Sret! Keris itu tanpa ampun menebas leher si ayam, badannya menggelepar-
gelepar sejenak sebelum tenang tak berkutik. Darahnya mengucur, tumpah ke
dalam mangkuk kecil yang sebelumnya ada di ujung meja.
Aku hanya terdiam dalam situasi tenang yang mencekam ini.
Mbah Ijan melanjutkan ritualnya. Didekatkannya mangkuk darah ayam
tersebut ke bibirnya, mulutnya terdengar komat kamit dalam bahasa yang terdengar
memburu di telingaku. Setelah selesai merapal, darah ayam dicampur ke dalam
pakan.
“Ini cukup.” Mbah Ijan menyodorkan pakan tersebut ke tanganku. “Beri
pakan ini ke ayam jagoanmu, berikan seperti biasa kau memberinya makan.”
Setelah menyodorkan pakan itu, Mbah Ijan berseru pelan. “Tiga ratus ribu.”
Astaga.
***
Jangan ditanya apakah pakan yang berisi jampi-jampi Mbah Ijan manjur.
Ayam jagoku seperti menggila ketika memakannya, Kuberi segenggam, habis
sekejap mata. Aksinya di arena sabung pun bagai kesurupan. Yah, kalau memang
ada ayam kesurupan. Tak sekalipun serangannya kendor. Dihajarnya ayam lawan
sampai menggelepar tewas.
Jawara baru, kata penjudi sabung ayam yang lain.
Ayam jawara berarti uang mengalir ke kantongku. Deras tanpa jeda. Kubayar
semua hutangku, kontan tak tersisa. Kakiku rasanya lebih lapang tanpa kekangan
hutang.
Namun panggilan dari emak membuatku gundah kembali. Dana kemarin
memang belum cukup untuk biaya operasi. Aku tahu emak tidak ingin memberati
aku, tapi selain ke anaknya, kemana lagi emak bisa mengeluh?
4
Pakan yang kuberikan ke ayamku sudah hampir habis. Akupun berinisiatif
mengajak Pak Suan kembali ke rumah Mbah Ijan. Segan rasanya kembali kesana
sendiri.
Malam itu, ketika aku sudah menyiapkan seekor ayam dan pakan seperti
kemarin, Pak Suan menggelengkan kepalanya dan berkata, “Ayamnya saja yang
dibawa.”
***
Sesampai di sana, kami kembali lagi dibawa ke kamar yang sama. Namun
kali ini, yang ada di atas meja tersebut terdapat beberapa barang tambahan. Sebakul
kembang aneka rupa, sirih, pinang, dan entah apa lagi. Tersembul boneka kayu
berbentuk manusia di sebelah keris. Aura di dalam kamar itu bukan lagi sekedar
membangkitkan bulu kuduk, namun menekan batin.
Ada apa ini?
“Duduklah.” Kali ini senyum Mbah Ijan kelihatan lebih mistis dimataku.

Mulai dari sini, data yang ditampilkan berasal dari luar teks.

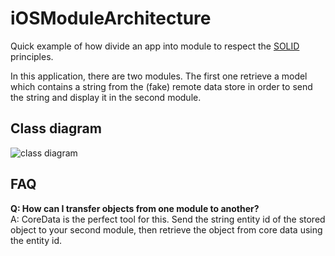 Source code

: # iOSModuleArchitecture
Quick example of how divide an app into module to respect the [SOLID](http://en.wikipedia.org/wiki/SOLID_%28object-oriented_design%29) principles.

In this application, there are two modules. The first one retrieve a model which contains a string from the (fake) remote data store in order to send the string and display it in the second module.

## Class diagram

![class diagram](http://s14.postimg.org/g7de4nxsh/Passing_Data_class_diagram.png)

## FAQ

**Q: How can I transfer objects from one module to another?**    
A: CoreData is the perfect tool for this. Send the string entity id of the stored object to your second module, then retrieve the object from core data using the entity id.

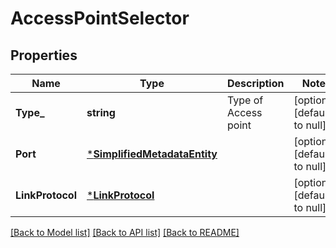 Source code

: # AccessPointSelector

## Properties
Name | Type | Description | Notes
------------ | ------------- | ------------- | -------------
**Type_** | **string** | Type of Access point | [optional] [default to null]
**Port** | [***SimplifiedMetadataEntity**](SimplifiedMetadataEntity.md) |  | [optional] [default to null]
**LinkProtocol** | [***LinkProtocol**](LinkProtocol.md) |  | [optional] [default to null]

[[Back to Model list]](../README.md#documentation-for-models) [[Back to API list]](../README.md#documentation-for-api-endpoints) [[Back to README]](../README.md)

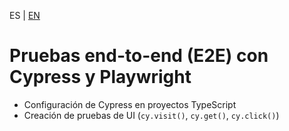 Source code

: <!-- MULTILANGUAJE MENU START -->
ES | [EN](https://lckpig.gitbook.io/practical-dev-handbook/typescript/automation-testing/e2e-testing-cypress-playwright)
<!-- MULTILANGUAJE MENU END -->

# Pruebas end-to-end (E2E) con Cypress y Playwright

- Configuración de Cypress en proyectos TypeScript
- Creación de pruebas de UI (`cy.visit()`, `cy.get()`, `cy.click()`)  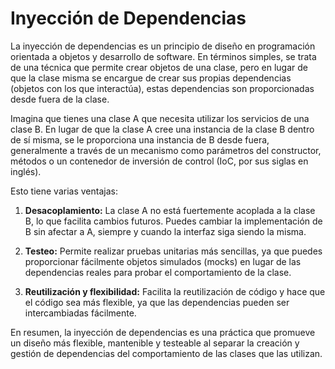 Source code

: # Inyección de Dependencias

La inyección de dependencias es un principio de diseño en programación orientada a objetos y
desarrollo de software. En términos simples, se trata de una técnica que permite crear objetos de
una clase, pero en lugar de que la clase misma se encargue de crear sus propias dependencias 
(objetos con los que interactúa), estas dependencias son proporcionadas desde fuera de la clase.

Imagina que tienes una clase A que necesita utilizar los servicios de una clase B. En lugar de que
la clase A cree una instancia de la clase B dentro de sí misma, se le proporciona una instancia de B
desde fuera, generalmente a través de un mecanismo como parámetros del constructor, métodos o un
contenedor de inversión de control (IoC, por sus siglas en inglés).

Esto tiene varias ventajas:

1. **Desacoplamiento:** La clase A no está fuertemente acoplada a la clase B, lo que facilita
   cambios futuros. Puedes cambiar la implementación de B sin afectar a A, siempre y cuando la
   interfaz siga siendo la misma.

2. **Testeo:** Permite realizar pruebas unitarias más sencillas, ya que puedes proporcionar
   fácilmente objetos simulados (mocks) en lugar de las dependencias reales para probar el
   comportamiento de la clase.

3. **Reutilización y flexibilidad:** Facilita la reutilización de código y hace que el código sea
   más flexible, ya que las dependencias pueden ser intercambiadas fácilmente.

En resumen, la inyección de dependencias es una práctica que promueve un diseño más flexible,
mantenible y testeable al separar la creación y gestión de dependencias del comportamiento de las
clases que las utilizan. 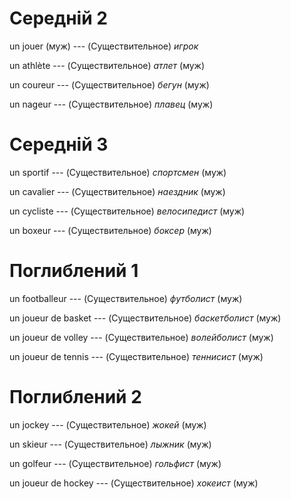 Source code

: # Середній 2

un jouer (муж) --- (Существительное)
*игрок*



un athlète --- (Существительное)
*атлет* (муж)



un coureur --- (Существительное)
*бегун* (муж)



un nageur --- (Существительное)
*плавец* (муж)



# Середній 3

un sportif --- (Существительное)
*спортсмен* (муж)



un cavalier --- (Существительное)
*наездник* (муж)



un cycliste --- (Существительное)
*велосипедист* (муж)



un boxeur --- (Существительное)
*боксер* (муж)



# Поглиблений 1

un footballeur --- (Существительное)
*футболист* (муж)



un joueur de basket --- (Существительное)
*баскетболист* (муж)



un joueur de volley --- (Существительное)
*волейболист* (муж)



un joueur de tennis --- (Существительное)
*теннисист* (муж)



# Поглиблений 2

un jockey --- (Существительное)
*жокей* (муж)



un skieur --- (Существительное)
*лыжник* (муж)



un golfeur --- (Существительное)
*гольфист* (муж)



un joueur de hockey --- (Существительное)
*хокеист* (муж)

Tangannya terangkat, meminta ayam yang ada di tanganku. Ritual yang sama
terjadi lagi.
Namun, jika sebelumnya si dukun menaburkan darah ke atas pakan, kali ini
tangannya terjulur padaku. “Apa, Mbah?”
“Mana tanganmu?”
Aku mulai ragu, “Buat apa, Mbah?”
Mbah Ijan memicingkan matanya, lalu melirik Pak Suan.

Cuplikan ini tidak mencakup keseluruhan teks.